- [Your objective] All lines between the one holding "creadas por segundo.|" and the end of the material below, both ends included, should be restated exactly.

- [The data]
• • • • •

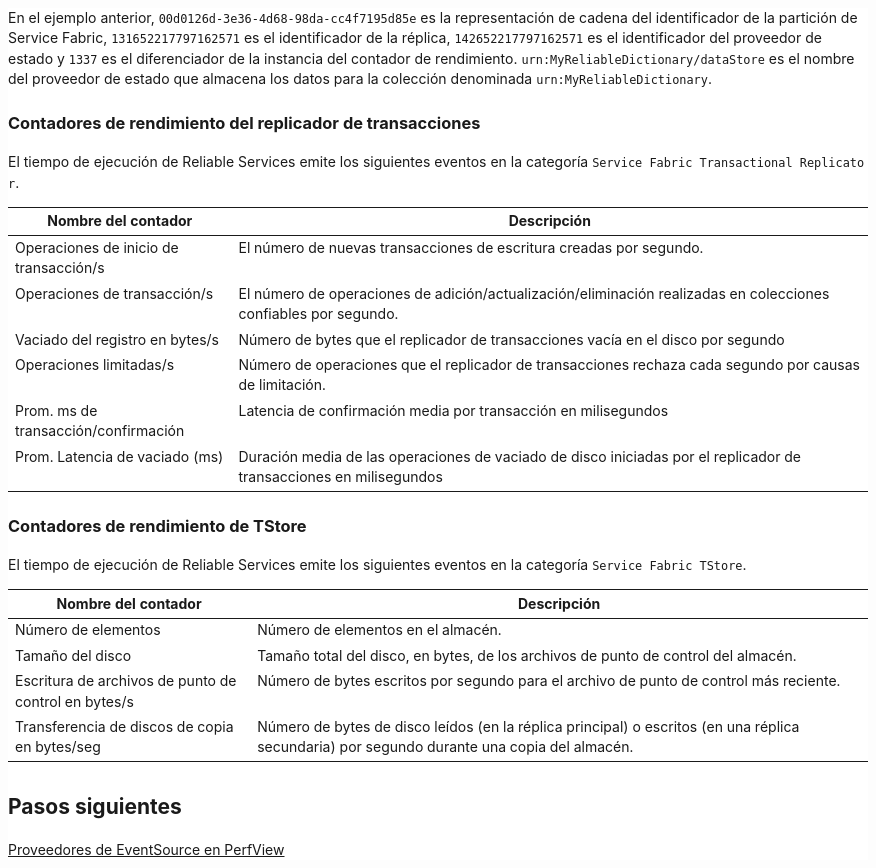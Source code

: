 En el ejemplo anterior, `00d0126d-3e36-4d68-98da-cc4f7195d85e` es la representación de cadena del identificador de la partición de Service Fabric, `131652217797162571` es el identificador de la réplica, `142652217797162571` es el identificador del proveedor de estado y `1337` es el diferenciador de la instancia del contador de rendimiento. `urn:MyReliableDictionary/dataStore` es el nombre del proveedor de estado que almacena los datos para la colección denominada `urn:MyReliableDictionary`.

### <a name="transactional-replicator-performance-counters"></a>Contadores de rendimiento del replicador de transacciones

El tiempo de ejecución de Reliable Services emite los siguientes eventos en la categoría `Service Fabric Transactional Replicator`.

 Nombre del contador | Descripción |
| --- | --- |
| Operaciones de inicio de transacción/s | El número de nuevas transacciones de escritura creadas por segundo.|
| Operaciones de transacción/s | El número de operaciones de adición/actualización/eliminación realizadas en colecciones confiables por segundo.|
| Vaciado del registro en bytes/s | Número de bytes que el replicador de transacciones vacía en el disco por segundo |
| Operaciones limitadas/s | Número de operaciones que el replicador de transacciones rechaza cada segundo por causas de limitación. |
| Prom. ms de transacción/confirmación | Latencia de confirmación media por transacción en milisegundos |
| Prom. Latencia de vaciado (ms) | Duración media de las operaciones de vaciado de disco iniciadas por el replicador de transacciones en milisegundos |

### <a name="tstore-performance-counters"></a>Contadores de rendimiento de TStore

El tiempo de ejecución de Reliable Services emite los siguientes eventos en la categoría `Service Fabric TStore`.

 Nombre del contador | Descripción |
| --- | --- |
| Número de elementos | Número de elementos en el almacén.|
| Tamaño del disco | Tamaño total del disco, en bytes, de los archivos de punto de control del almacén.|
| Escritura de archivos de punto de control en bytes/s | Número de bytes escritos por segundo para el archivo de punto de control más reciente.|
| Transferencia de discos de copia en bytes/seg | Número de bytes de disco leídos (en la réplica principal) o escritos (en una réplica secundaria) por segundo durante una copia del almacén.|

## <a name="next-steps"></a>Pasos siguientes
[Proveedores de EventSource en PerfView](/archive/blogs/vancem/introduction-tutorial-logging-etw-events-in-c-system-diagnostics-tracing-eventsource)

• • • • •

- [Response area]
| Operaciones de inicio de transacción/s | El número de nuevas transacciones de escritura creadas por segundo.|
| Operaciones de transacción/s | El número de operaciones de adición/actualización/eliminación realizadas en colecciones confiables por segundo.|
| Vaciado del registro en bytes/s | Número de bytes que el replicador de transacciones vacía en el disco por segundo |
| Operaciones limitadas/s | Número de operaciones que el replicador de transacciones rechaza cada segundo por causas de limitación. |
| Prom. ms de transacción/confirmación | Latencia de confirmación media por transacción en milisegundos |
| Prom. Latencia de vaciado (ms) | Duración media de las operaciones de vaciado de disco iniciadas por el replicador de transacciones en milisegundos |

### <a name="tstore-performance-counters"></a>Contadores de rendimiento de TStore

El tiempo de ejecución de Reliable Services emite los siguientes eventos en la categoría `Service Fabric TStore`.

 Nombre del contador | Descripción |
| --- | --- |
| Número de elementos | Número de elementos en el almacén.|
| Tamaño del disco | Tamaño total del disco, en bytes, de los archivos de punto de control del almacén.|
| Escritura de archivos de punto de control en bytes/s | Número de bytes escritos por segundo para el archivo de punto de control más reciente.|
| Transferencia de discos de copia en bytes/seg | Número de bytes de disco leídos (en la réplica principal) o escritos (en una réplica secundaria) por segundo durante una copia del almacén.|

## <a name="next-steps"></a>Pasos siguientes
[Proveedores de EventSource en PerfView](/archive/blogs/vancem/introduction-tutorial-logging-etw-events-in-c-system-diagnostics-tracing-eventsource)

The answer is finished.